Closed gmarceca closed 6 years ago

gmarceca commented 6 years ago

Hello,

I'm trying to run uBoost to get a flat bkg efficiency with mass. In particular, I want the efficiency to be flat at 8% of bkg efficiency. To do this I used uBoostBDT and set 'target_efficiency'=0.08 and 'uniform_label': 0. I ran GridSearchCV to get the best hyper-parameters and trained on those for ~100 boostings and with different 'uniform_rate' values, e.g [0,5,10,15,20]. Looking at the bkg efficiency vs mass plots I see that at "bkg.eff. = 92%" profile gets gradually more flat, as 'uniform_rate' increases, which is exactly the behaviour I want, but for the wrong profile!. This made me suspect that to get a flat 8% bkg.eff I need to set 'target_efficiency'=0.92.

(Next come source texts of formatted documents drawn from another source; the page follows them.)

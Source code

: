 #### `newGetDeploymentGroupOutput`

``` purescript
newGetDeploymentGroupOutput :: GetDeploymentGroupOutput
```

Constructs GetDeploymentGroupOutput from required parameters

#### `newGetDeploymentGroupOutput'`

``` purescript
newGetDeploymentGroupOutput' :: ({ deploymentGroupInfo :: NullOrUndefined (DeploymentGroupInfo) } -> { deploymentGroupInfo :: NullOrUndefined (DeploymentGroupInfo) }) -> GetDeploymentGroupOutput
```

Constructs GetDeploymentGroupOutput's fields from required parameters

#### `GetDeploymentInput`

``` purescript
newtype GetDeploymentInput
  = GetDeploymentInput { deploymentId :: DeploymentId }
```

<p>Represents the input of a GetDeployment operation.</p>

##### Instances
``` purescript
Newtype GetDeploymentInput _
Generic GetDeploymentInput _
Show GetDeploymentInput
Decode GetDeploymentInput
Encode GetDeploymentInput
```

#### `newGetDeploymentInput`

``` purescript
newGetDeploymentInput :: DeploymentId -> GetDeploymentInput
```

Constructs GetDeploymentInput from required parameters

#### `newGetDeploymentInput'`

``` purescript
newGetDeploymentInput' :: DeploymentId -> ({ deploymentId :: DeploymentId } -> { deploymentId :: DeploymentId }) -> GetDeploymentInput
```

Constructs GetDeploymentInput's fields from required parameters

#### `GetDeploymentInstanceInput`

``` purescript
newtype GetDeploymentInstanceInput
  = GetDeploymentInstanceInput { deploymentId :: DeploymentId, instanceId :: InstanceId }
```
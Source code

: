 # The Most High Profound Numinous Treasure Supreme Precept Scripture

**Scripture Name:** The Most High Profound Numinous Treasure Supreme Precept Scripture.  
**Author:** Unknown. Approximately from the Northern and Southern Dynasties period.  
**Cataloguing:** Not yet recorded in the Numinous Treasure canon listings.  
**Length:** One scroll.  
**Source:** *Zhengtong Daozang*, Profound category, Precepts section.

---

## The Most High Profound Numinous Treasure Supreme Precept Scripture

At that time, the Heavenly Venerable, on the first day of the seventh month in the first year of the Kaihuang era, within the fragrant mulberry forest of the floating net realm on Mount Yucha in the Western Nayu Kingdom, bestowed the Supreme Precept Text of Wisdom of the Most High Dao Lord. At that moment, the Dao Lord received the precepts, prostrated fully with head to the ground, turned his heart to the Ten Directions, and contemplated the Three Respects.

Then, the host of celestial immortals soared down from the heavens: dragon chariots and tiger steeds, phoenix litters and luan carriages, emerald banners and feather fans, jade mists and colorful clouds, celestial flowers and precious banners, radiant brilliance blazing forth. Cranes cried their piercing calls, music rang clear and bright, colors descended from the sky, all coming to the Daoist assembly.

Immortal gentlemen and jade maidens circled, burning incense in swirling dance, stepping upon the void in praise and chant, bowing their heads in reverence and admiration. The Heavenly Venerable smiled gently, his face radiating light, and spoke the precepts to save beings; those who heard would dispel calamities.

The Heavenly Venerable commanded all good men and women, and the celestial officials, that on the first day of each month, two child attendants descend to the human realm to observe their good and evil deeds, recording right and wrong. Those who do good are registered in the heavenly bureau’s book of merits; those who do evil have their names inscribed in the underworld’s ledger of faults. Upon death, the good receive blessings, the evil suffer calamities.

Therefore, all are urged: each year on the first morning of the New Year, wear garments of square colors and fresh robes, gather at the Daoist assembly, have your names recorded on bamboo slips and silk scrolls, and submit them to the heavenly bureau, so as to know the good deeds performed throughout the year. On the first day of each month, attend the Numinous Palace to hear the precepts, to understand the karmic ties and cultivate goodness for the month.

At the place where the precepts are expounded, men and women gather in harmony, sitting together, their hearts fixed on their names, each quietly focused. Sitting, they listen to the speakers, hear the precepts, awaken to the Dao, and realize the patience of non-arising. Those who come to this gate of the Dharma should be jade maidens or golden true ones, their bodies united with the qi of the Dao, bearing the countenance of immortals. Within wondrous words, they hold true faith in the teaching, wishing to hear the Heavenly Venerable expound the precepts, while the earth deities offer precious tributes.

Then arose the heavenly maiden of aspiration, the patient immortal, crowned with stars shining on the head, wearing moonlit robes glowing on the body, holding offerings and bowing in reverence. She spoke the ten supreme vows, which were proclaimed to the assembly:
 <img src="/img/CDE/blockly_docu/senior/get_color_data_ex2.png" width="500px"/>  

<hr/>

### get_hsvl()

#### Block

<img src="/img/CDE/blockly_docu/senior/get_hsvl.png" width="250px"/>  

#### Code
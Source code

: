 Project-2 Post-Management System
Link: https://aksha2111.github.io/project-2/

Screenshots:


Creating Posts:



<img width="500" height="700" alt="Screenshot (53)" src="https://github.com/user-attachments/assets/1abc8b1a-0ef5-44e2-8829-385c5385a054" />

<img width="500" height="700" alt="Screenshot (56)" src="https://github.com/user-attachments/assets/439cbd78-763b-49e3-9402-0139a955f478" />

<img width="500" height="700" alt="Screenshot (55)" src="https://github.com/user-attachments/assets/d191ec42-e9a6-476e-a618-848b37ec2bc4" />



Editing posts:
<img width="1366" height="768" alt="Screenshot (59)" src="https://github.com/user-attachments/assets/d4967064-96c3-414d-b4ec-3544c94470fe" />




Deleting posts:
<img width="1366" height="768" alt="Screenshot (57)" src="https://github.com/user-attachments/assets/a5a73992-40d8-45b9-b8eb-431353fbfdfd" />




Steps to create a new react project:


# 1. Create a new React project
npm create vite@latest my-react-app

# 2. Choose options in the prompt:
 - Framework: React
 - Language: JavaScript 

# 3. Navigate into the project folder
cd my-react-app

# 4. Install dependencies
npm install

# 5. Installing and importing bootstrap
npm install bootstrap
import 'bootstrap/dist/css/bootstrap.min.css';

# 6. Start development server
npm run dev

Looking at the code, I see there is a flip of sign in the clf. score [https://github.com/arogozhnikov/hep_ml/blob/master/hep_ml/uboost.py#L182 self.signed_uniform_label = 2 * self.uniform_label - 1

[https://github.com/arogozhnikov/hep_ml/blob/master/hep_ml/uboost.py#L243] signed_score = score * self.signed_uniform_label

So my interpretation of 'target_efficiency' is different for the two classes: when flattening signal, it is the amount of signal to keep; when flattening bkg, it is the amount of bkg to discard.

Is this reasoning correct?

Thanks in advance, Gino

arogozhnikov commented 6 years ago

Hi Gino, your reasoning is correct.

Unfortunately, efficiency parameter works in a different way for background (eff' = 1 - true_eff), this is confusing, but won't be changed as some code used this already.

gmarceca commented 6 years ago

Thanks very much for the clarification, I'll close the issue then.